* **EXERCISE PROMPT**: Write out every line below that includes the word "scalability".

**** PROVIDED RECORDS

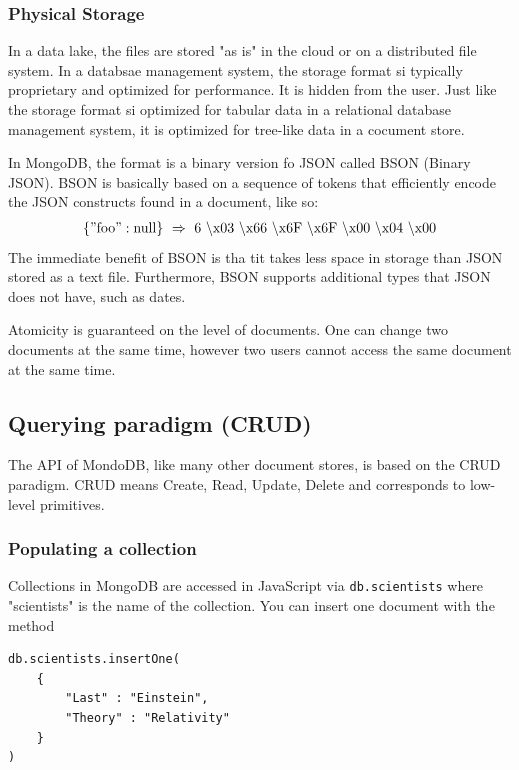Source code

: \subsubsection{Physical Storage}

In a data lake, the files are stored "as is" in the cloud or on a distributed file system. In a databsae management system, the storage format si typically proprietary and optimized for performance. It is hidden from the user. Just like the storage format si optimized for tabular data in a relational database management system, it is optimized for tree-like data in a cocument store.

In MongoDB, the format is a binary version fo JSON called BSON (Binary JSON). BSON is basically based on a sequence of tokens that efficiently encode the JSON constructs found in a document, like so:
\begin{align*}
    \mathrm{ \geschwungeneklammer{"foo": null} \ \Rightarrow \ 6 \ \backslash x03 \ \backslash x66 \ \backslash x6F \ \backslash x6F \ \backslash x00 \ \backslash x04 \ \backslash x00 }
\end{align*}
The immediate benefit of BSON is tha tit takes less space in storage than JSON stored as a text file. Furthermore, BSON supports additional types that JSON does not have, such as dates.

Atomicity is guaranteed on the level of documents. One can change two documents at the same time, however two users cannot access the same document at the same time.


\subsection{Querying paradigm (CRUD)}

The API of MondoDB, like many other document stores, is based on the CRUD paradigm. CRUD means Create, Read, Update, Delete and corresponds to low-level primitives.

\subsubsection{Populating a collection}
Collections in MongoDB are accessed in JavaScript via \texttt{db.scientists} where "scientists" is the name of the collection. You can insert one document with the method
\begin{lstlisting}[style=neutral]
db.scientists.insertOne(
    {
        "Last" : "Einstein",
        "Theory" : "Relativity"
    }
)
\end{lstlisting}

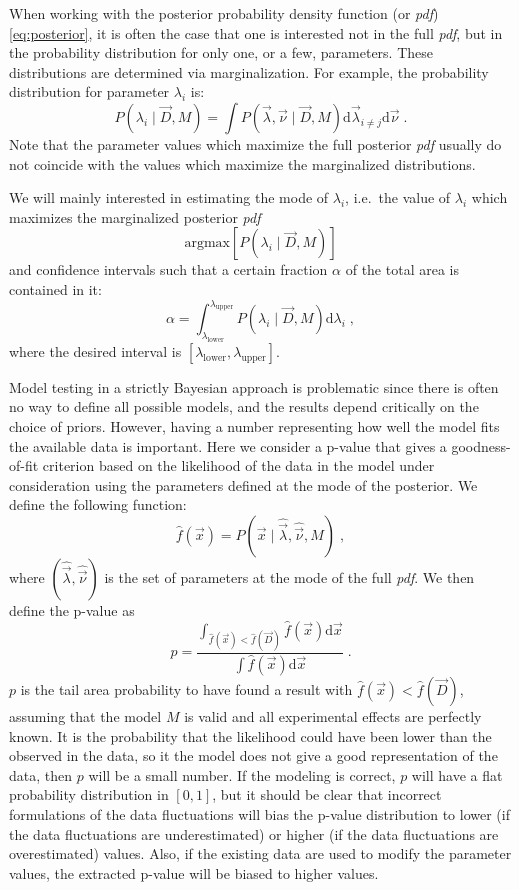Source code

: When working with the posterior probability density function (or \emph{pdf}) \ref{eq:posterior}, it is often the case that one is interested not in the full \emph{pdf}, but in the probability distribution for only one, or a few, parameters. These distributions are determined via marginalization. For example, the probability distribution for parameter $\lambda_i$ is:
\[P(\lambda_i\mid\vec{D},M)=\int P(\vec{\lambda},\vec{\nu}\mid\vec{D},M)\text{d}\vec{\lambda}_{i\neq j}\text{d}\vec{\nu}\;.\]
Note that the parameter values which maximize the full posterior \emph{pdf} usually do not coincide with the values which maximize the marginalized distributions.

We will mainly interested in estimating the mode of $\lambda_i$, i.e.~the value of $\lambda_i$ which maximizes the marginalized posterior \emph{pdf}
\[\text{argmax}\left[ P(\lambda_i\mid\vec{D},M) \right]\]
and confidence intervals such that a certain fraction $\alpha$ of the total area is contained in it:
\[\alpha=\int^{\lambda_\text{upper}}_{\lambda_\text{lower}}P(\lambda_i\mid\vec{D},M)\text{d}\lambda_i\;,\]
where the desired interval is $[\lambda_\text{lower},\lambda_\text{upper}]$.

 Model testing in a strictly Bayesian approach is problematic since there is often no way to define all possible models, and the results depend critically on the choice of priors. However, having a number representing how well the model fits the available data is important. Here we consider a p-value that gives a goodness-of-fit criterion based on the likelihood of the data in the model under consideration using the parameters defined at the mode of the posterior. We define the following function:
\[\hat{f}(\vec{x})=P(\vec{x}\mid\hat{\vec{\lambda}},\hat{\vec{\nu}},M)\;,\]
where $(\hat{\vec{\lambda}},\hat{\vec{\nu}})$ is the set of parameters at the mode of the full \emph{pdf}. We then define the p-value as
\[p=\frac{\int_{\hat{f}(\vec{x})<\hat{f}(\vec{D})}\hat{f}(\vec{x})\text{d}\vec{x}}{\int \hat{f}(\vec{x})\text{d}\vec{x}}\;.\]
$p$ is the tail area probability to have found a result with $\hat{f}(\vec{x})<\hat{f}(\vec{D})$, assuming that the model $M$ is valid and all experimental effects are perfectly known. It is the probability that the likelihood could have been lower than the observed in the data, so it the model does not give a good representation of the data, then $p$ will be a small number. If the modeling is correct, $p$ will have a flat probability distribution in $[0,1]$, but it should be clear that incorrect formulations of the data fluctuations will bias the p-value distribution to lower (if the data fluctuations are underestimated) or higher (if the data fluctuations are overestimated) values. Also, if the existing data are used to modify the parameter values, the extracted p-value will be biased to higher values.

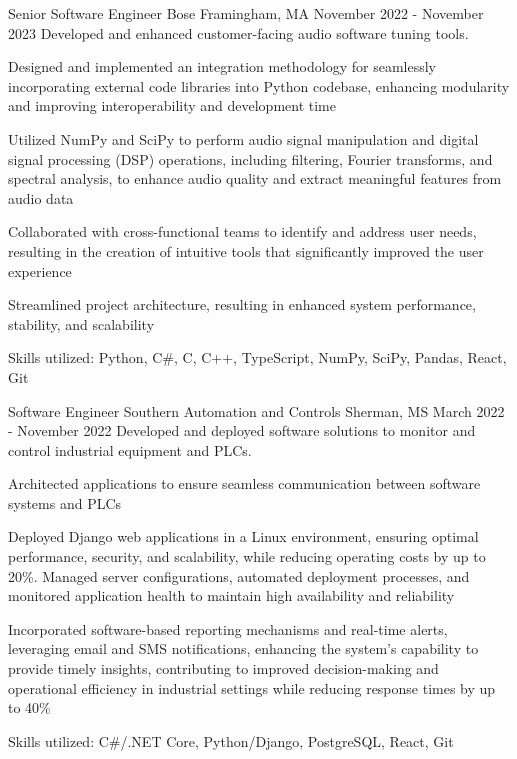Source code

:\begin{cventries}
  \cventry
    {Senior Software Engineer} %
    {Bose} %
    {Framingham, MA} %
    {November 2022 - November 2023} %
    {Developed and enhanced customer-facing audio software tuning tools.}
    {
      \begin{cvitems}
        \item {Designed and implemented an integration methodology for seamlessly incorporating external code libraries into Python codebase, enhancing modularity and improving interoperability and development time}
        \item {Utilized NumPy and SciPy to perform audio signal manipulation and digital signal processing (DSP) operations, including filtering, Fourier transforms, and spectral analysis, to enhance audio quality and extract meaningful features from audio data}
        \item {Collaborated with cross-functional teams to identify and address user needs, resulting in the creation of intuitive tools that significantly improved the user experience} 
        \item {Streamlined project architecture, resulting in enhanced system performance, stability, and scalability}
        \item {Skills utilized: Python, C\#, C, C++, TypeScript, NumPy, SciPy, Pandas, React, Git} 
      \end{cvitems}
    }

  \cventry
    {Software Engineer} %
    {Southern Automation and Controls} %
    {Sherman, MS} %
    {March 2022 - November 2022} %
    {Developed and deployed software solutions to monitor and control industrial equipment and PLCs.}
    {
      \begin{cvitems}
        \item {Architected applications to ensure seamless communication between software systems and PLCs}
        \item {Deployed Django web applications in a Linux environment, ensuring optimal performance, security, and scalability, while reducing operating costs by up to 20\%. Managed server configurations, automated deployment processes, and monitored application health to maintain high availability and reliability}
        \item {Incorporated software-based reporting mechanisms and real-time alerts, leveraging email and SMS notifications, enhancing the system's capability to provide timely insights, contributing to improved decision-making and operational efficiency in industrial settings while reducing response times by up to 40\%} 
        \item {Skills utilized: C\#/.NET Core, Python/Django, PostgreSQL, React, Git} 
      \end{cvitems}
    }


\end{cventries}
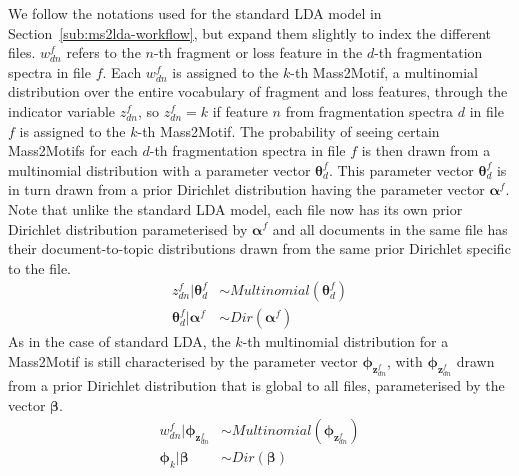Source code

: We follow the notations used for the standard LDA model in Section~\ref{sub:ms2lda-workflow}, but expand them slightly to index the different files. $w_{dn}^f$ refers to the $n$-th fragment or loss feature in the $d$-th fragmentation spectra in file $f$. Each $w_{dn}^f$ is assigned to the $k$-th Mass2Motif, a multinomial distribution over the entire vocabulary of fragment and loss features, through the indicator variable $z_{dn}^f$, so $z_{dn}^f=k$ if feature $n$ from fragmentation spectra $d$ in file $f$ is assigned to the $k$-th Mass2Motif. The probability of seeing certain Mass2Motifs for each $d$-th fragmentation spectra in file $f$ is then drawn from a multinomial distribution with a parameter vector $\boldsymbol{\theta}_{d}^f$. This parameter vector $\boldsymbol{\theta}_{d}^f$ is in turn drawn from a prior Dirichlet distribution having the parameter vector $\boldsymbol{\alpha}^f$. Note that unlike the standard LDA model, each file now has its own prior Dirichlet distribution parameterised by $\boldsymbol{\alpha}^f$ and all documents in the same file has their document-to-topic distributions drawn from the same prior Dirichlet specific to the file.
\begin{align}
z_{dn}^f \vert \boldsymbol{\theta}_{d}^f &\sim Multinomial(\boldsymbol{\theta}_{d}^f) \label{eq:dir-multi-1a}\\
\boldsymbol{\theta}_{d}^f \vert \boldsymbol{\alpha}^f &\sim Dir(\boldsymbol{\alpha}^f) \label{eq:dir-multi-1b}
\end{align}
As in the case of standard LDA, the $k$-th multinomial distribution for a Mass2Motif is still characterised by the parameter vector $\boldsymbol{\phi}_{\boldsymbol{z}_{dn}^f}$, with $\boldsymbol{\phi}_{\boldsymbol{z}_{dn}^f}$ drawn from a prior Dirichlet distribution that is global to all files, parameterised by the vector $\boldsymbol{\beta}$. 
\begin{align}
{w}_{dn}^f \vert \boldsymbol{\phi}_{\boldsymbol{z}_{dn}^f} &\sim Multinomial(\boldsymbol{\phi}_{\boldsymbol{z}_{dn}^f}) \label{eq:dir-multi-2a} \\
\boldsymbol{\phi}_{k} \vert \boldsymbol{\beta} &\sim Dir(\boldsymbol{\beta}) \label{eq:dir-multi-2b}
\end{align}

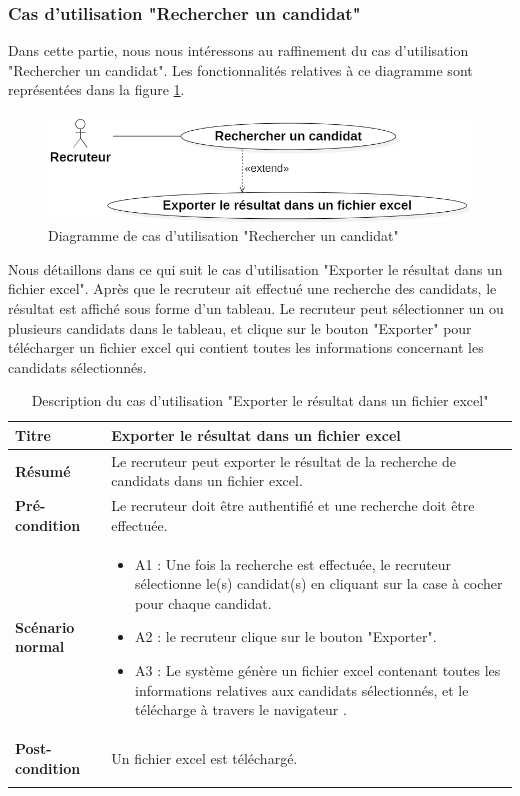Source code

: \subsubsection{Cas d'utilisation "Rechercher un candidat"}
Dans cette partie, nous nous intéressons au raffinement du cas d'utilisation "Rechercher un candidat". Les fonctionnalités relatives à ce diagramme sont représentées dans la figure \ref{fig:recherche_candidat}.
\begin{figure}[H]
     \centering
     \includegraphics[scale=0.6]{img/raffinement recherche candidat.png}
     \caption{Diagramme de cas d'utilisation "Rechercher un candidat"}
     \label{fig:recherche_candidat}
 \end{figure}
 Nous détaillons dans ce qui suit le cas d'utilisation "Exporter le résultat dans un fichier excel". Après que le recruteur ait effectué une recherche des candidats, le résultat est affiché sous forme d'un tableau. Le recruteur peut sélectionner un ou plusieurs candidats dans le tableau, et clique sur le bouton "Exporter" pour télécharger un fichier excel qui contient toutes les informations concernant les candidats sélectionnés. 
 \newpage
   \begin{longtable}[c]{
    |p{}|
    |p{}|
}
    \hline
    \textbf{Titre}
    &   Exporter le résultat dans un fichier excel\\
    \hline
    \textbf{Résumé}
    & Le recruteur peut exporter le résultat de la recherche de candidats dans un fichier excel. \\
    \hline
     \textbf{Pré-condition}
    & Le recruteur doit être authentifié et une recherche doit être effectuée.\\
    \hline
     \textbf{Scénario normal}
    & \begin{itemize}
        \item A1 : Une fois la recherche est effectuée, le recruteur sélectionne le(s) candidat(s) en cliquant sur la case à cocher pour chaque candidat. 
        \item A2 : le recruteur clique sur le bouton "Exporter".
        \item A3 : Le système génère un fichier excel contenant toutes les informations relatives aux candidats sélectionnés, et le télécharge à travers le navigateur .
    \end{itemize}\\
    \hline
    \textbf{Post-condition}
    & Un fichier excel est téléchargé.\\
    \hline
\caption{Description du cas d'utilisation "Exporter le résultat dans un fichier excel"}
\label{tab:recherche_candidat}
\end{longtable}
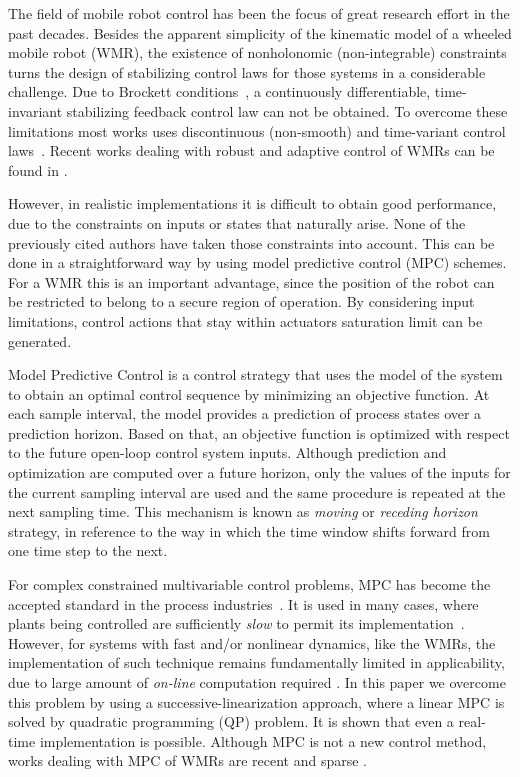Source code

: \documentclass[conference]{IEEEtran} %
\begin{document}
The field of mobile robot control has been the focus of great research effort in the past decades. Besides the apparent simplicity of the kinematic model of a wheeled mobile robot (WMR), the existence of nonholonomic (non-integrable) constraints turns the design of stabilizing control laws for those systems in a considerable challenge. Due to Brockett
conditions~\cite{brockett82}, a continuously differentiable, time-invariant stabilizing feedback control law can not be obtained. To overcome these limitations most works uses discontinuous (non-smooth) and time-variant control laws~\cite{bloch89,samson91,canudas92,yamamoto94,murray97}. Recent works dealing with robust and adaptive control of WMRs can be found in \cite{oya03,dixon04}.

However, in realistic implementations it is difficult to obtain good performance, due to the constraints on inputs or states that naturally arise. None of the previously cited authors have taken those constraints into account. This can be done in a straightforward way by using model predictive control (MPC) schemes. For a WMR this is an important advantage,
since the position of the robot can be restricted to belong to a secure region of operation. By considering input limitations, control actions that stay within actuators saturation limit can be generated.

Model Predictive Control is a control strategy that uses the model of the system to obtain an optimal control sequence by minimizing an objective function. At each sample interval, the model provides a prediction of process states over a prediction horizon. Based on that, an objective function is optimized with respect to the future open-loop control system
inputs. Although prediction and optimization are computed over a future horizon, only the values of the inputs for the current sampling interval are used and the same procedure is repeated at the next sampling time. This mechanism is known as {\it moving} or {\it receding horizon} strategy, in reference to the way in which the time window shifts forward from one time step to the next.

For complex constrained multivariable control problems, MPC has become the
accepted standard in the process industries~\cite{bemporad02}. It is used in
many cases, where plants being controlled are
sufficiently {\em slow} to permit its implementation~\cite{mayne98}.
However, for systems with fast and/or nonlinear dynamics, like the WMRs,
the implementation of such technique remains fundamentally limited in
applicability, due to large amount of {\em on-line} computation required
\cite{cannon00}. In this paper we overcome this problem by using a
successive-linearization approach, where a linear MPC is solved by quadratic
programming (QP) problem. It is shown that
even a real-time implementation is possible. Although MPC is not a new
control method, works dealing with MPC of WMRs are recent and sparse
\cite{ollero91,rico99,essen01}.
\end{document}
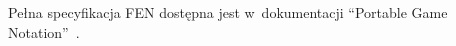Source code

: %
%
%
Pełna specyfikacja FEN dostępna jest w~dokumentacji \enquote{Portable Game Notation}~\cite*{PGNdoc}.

********

* **ANSWER TO THE PROBLEM**:
        \item {Streamlined project architecture, resulting in enhanced system performance, stability, and scalability}
        \item {Deployed Django web applications in a Linux environment, ensuring optimal performance, security, and scalability, while reducing operating costs by up to 20\%. Managed server configurations, automated deployment processes, and monitored application health to maintain high availability and reliability}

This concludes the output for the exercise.